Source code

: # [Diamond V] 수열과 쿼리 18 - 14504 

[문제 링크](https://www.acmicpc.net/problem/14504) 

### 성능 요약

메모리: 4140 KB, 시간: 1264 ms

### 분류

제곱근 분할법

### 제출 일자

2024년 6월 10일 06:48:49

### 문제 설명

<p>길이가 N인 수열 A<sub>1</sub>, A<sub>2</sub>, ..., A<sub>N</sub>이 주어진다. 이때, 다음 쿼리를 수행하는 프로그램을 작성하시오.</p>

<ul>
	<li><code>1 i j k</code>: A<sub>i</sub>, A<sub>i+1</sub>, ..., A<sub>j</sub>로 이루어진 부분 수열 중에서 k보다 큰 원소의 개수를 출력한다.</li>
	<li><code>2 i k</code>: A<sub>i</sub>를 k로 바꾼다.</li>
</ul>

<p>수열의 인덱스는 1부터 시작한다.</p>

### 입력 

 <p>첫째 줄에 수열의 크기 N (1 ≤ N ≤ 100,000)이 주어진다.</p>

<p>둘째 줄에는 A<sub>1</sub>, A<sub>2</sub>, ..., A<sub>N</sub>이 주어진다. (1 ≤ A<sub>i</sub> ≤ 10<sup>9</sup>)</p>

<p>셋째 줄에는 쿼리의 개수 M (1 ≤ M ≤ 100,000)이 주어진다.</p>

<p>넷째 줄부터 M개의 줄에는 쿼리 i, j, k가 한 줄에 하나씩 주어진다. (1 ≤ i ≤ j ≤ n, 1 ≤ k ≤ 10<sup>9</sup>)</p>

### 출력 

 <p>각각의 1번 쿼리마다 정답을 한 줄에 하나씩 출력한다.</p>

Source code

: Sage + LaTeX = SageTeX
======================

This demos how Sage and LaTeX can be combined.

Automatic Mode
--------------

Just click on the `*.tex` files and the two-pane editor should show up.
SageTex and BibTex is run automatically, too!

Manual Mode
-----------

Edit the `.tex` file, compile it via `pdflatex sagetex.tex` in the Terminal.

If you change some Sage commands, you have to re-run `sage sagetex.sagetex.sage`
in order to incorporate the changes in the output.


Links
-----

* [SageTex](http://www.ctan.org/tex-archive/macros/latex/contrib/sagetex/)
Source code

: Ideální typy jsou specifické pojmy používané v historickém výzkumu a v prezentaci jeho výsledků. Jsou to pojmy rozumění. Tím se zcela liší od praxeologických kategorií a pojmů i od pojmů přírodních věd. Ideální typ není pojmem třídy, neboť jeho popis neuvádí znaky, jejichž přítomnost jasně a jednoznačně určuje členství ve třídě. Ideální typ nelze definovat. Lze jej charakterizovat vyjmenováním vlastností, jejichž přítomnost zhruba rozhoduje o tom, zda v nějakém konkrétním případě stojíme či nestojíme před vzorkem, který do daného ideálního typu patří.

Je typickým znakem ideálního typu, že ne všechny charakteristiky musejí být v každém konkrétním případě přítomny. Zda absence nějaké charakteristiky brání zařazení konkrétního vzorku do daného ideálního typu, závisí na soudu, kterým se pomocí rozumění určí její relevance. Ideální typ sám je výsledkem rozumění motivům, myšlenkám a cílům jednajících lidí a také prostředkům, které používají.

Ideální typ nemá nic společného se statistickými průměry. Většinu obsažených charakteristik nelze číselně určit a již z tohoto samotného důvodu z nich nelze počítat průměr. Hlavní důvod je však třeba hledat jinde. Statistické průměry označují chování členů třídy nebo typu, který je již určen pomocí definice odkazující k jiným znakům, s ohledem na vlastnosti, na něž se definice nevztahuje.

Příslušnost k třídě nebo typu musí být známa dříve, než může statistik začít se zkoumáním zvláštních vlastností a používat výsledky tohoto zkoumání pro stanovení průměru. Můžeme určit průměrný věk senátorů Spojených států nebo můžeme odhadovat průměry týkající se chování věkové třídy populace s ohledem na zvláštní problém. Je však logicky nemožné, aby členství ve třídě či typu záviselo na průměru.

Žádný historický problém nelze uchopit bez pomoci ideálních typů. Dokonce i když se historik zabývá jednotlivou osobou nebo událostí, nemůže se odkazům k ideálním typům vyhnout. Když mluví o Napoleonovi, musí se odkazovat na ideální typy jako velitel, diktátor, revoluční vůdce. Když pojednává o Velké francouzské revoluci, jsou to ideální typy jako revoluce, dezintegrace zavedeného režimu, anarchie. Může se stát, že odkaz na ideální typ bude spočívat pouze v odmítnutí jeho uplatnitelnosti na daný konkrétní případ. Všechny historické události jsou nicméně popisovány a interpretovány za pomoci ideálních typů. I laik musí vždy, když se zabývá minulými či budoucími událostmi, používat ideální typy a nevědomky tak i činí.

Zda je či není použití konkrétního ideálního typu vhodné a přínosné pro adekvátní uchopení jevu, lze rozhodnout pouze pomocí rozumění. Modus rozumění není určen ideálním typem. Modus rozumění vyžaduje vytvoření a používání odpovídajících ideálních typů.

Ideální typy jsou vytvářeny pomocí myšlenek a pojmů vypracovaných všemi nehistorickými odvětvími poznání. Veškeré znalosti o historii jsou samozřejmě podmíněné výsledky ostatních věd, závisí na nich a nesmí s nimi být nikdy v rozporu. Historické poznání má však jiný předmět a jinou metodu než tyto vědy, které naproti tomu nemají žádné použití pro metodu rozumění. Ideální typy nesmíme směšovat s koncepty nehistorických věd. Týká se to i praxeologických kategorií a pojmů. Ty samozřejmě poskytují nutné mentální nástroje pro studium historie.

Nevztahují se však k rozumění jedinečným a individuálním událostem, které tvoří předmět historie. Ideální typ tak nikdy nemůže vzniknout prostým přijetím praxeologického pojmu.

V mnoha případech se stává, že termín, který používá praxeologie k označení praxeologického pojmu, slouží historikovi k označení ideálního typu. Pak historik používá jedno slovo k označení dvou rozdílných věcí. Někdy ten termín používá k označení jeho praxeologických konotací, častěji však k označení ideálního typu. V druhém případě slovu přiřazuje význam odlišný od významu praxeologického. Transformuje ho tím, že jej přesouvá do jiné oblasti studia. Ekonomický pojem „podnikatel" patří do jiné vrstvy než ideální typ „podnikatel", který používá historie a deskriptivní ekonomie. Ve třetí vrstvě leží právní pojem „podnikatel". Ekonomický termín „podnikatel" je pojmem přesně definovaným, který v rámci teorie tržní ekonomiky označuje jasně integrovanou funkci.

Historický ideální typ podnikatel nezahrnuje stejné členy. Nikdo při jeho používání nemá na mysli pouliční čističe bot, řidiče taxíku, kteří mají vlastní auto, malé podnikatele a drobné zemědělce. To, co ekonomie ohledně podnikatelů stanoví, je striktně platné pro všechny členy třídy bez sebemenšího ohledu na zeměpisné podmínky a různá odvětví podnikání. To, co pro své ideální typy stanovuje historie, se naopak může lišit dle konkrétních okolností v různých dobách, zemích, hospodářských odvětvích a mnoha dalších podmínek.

☆ ☆ ☆

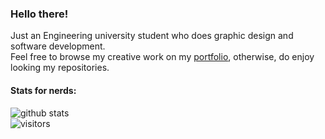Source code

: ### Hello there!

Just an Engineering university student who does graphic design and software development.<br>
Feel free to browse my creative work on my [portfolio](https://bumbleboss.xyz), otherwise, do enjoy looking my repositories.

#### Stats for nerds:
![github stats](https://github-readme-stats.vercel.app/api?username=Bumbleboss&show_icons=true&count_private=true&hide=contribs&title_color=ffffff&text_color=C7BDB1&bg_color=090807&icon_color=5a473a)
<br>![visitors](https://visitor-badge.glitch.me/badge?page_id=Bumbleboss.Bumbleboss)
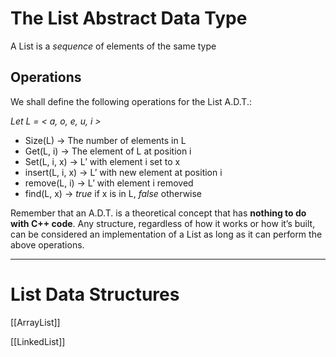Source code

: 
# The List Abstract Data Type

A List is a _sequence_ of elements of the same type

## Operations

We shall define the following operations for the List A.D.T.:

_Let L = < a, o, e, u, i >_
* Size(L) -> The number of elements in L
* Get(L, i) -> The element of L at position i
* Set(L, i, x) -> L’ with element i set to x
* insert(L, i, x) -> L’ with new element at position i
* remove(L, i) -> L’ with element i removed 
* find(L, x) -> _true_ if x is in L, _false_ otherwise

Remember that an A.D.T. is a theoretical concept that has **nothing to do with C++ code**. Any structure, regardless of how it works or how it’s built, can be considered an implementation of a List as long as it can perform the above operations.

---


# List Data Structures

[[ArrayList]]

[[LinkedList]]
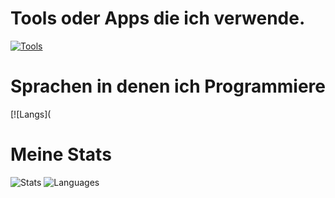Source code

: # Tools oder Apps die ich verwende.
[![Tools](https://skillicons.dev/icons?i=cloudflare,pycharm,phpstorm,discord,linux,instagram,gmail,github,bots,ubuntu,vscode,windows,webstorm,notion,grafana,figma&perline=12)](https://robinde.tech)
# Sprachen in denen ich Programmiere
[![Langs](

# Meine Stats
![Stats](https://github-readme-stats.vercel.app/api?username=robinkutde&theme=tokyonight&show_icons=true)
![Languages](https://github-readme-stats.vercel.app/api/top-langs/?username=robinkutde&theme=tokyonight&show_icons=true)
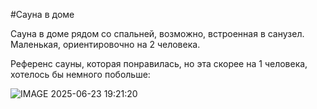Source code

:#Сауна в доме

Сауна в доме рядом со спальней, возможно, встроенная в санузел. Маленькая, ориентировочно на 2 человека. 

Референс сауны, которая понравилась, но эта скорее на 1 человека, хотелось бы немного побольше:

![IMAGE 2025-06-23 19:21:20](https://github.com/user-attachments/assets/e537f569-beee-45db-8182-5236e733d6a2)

☆ ☆ ☆

Work order
What belongs in the answer is each line of the data that has the word "theme".

The completed task
![Stats](https://github-readme-stats.vercel.app/api?username=robinkutde&theme=tokyonight&show_icons=true)
![Languages](https://github-readme-stats.vercel.app/api/top-langs/?username=robinkutde&theme=tokyonight&show_icons=true)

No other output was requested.